### Directions for this task
Would you please state how many lines in the entries contain the word "leftarrow"? Only the number should be given.

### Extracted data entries
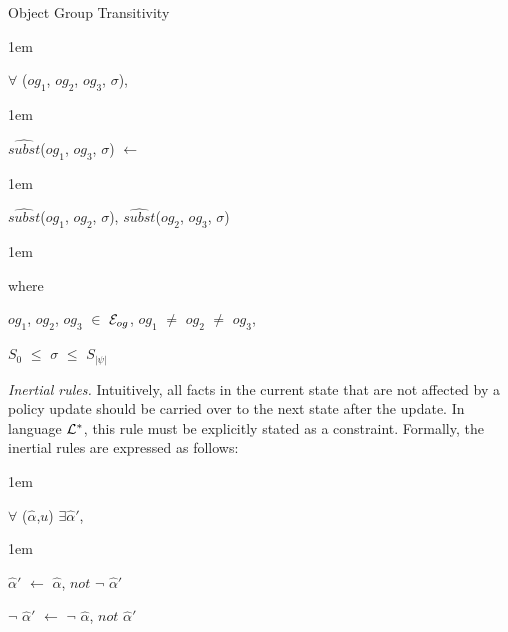 \documentclass[glov2,twocolumn,final]{svjour2}
\newenvironment{vquote}
  {\begin{list}{}{\leftmargin 1em}\item[]}
  {\end{list}}
\begin{document}
\begin{itemize}
\begin{enumerate}
                \item
                  Object Group Transitivity

                  \begin{vquote}
                    $\forall$ ($og_{1}$, $og_{2}$, $og_{3}$, $\sigma$),
                  \end{vquote}

                  \begin{vquote}
                    $\hat{subst}$($og_{1}$, $og_{3}$, $\sigma$) $\leftarrow$
                  \end{vquote}

                  \begin{vquote}
                    \hspace{1em}
                    $\hat{subst}$($og_{1}$, $og_{2}$, $\sigma$),
                    $\hat{subst}$($og_{2}$, $og_{3}$, $\sigma$)
                  \end{vquote}

                  \begin{vquote}
                    where

                    $og_{1}$, $og_{2}$, $og_{3}$ $\in$ ${\cal E}_{og}$,
                    $og_{1}$ $\neq$ $og_{2}$ $\neq$ $og_{3}$,

                    $S_{0}$ $\leq$ $\sigma$ $\leq$ $S_{|\psi|}$
                  \end{vquote}
               \end{enumerate}

            \item
              {\em Inertial rules.}
              Intuitively, all facts in the current state that are not affected
              by a policy update should be carried over to the next state after
              the update. In language ${\cal L}^{*}$, this rule must be
              explicitly stated as a constraint. Formally, the inertial rules
              are expressed as follows:

              \begin{vquote}
                $\forall$ ($\hat{\alpha}$,$u$) $\exists$$\hat{\alpha}'$,
              \end{vquote}

              \begin{vquote}
                $\hat{\alpha}'$ $\leftarrow$ $\hat{\alpha}$, $not$ $\lnot$ $\hat{\alpha}'$

                $\lnot$ $\hat{\alpha}'$ $\leftarrow$ $\lnot$ $\hat{\alpha}$, $not$ $\hat{\alpha}'$
              \end{vquote}


\end{itemize}
\end{document}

### Result of the exercise
3